云边运维通信组件Tunnel

背景信息

• edge-tunnel-server以Deployment形式部署在云端节点上。edge-tunnel-agent以DaemonSet形式部署在边缘节点上。

  说明

  当ACK Edge集群版本大于等于1.26时，集群新增Raven组件功能，通过Raven组件实现云端访问边缘端的能力。更多信息，请参见通过使用跨域运维通信组件Raven。

• 原生Kubernetes集群中，云端控制面组件需要直接访问边缘节点的kubelet来执行运维命令，或者云端运维监控组件metrics-server需要从云端拉取边缘的监控指标数据。在ACK Edge集群的场景下，当您的边缘节点部署在内网时，云端无法直接访问边缘节点。

• 无论是Kubernetes原生运维命令（例如kubectl logs或kubectl exec），还是metrics-server组件，都是通过访问边缘节点的kubelet组件的10250和10255端口来下发运维命令的。

功能说明

• 创建集群时，您需要选择购买至少1台云端ECS节点，用于部署edge-tunnel-server组件。

• 为创建安全加密的公网运维通道，系统会为edge-tunnel-server组件创建一个SLB，边缘节点上的edge-tunnel-agent组件将通过该SLB与edge-tunnel-server建立安全加密的运维通道。

• 当云端组件（例如kube-apiserver、metrics-server）访问边缘节点10250和10255端口时，ACK Edge集群默认会将访问请求自动导流到edge-tunnel-server组件，无需修改云端组件。

• 具体实现原理如下图所示。

配置监控边缘节点的非默认端口

在业务上云过程中，需要访问边缘节点的非默认端口（即非10250和10255端口）来收集监控数据。以云端访问边缘节点的9051和9052端口为例，说明如何配置非默认端口。

集群版本1.20.11-aliyunedge.1

通过云端组件访问边缘节点9051和9052端口的监控数据，并监控边缘节点的Localhost Endpoint，以边缘节点业务监听地址https://127.0.0.1:8080为例，您需要进行以下配置：

cat <<EOF | kubectl apply -f
apiVersion: v1
data:
  http-proxy-ports: "9051"
  https-proxy-ports: "9052, 8080"
  localhost-proxy-ports: "10250, 10255, 10266, 10267, 8080"
kind: ConfigMap
metadata:
  name: edge-tunnel-server-cfg
  namespace: kube-system
EOF

集群版本1.18.8-aliyunedge.1

云端组件访问边缘节点非默认端口的监控数据仅支持HTTP协议。您可以通过更新kube-system/edge-tunnel-server-cfg configmap的dnat-ports-pair字段来配置，字段格式为：非默认端口=10264。

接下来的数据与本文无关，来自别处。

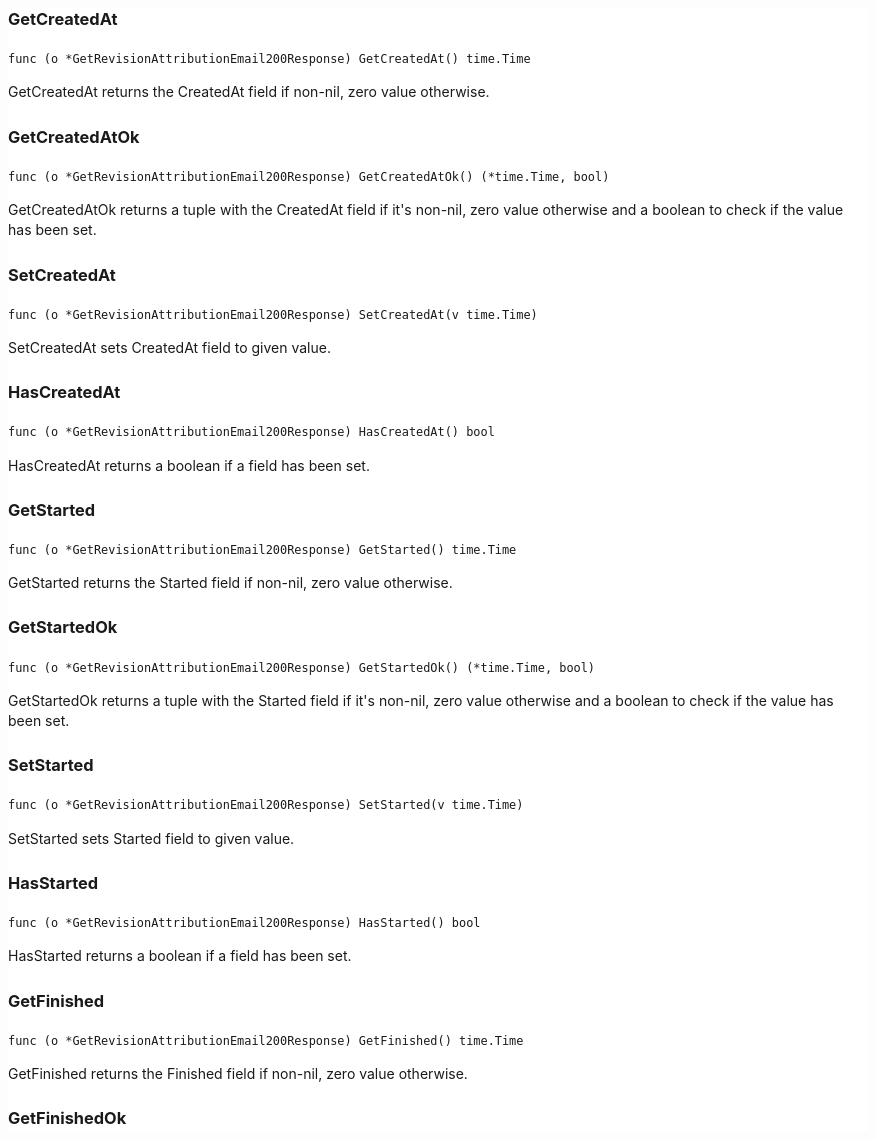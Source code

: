 ### GetCreatedAt

`func (o *GetRevisionAttributionEmail200Response) GetCreatedAt() time.Time`

GetCreatedAt returns the CreatedAt field if non-nil, zero value otherwise.

### GetCreatedAtOk

`func (o *GetRevisionAttributionEmail200Response) GetCreatedAtOk() (*time.Time, bool)`

GetCreatedAtOk returns a tuple with the CreatedAt field if it's non-nil, zero value otherwise
and a boolean to check if the value has been set.

### SetCreatedAt

`func (o *GetRevisionAttributionEmail200Response) SetCreatedAt(v time.Time)`

SetCreatedAt sets CreatedAt field to given value.

### HasCreatedAt

`func (o *GetRevisionAttributionEmail200Response) HasCreatedAt() bool`

HasCreatedAt returns a boolean if a field has been set.

### GetStarted

`func (o *GetRevisionAttributionEmail200Response) GetStarted() time.Time`

GetStarted returns the Started field if non-nil, zero value otherwise.

### GetStartedOk

`func (o *GetRevisionAttributionEmail200Response) GetStartedOk() (*time.Time, bool)`

GetStartedOk returns a tuple with the Started field if it's non-nil, zero value otherwise
and a boolean to check if the value has been set.

### SetStarted

`func (o *GetRevisionAttributionEmail200Response) SetStarted(v time.Time)`

SetStarted sets Started field to given value.

### HasStarted

`func (o *GetRevisionAttributionEmail200Response) HasStarted() bool`

HasStarted returns a boolean if a field has been set.

### GetFinished

`func (o *GetRevisionAttributionEmail200Response) GetFinished() time.Time`

GetFinished returns the Finished field if non-nil, zero value otherwise.

### GetFinishedOk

通过云端组件访问边缘节点9051端口的监控数据， 您需要进行以下配置：

cat <<EOF | kubectl apply -f
apiVersion: v1
data:
  dnat-ports-pair: '9051=10264'
kind: ConfigMap
metadata:
  name: edge-tunnel-server-cfg
  namespace: kube-system
EOF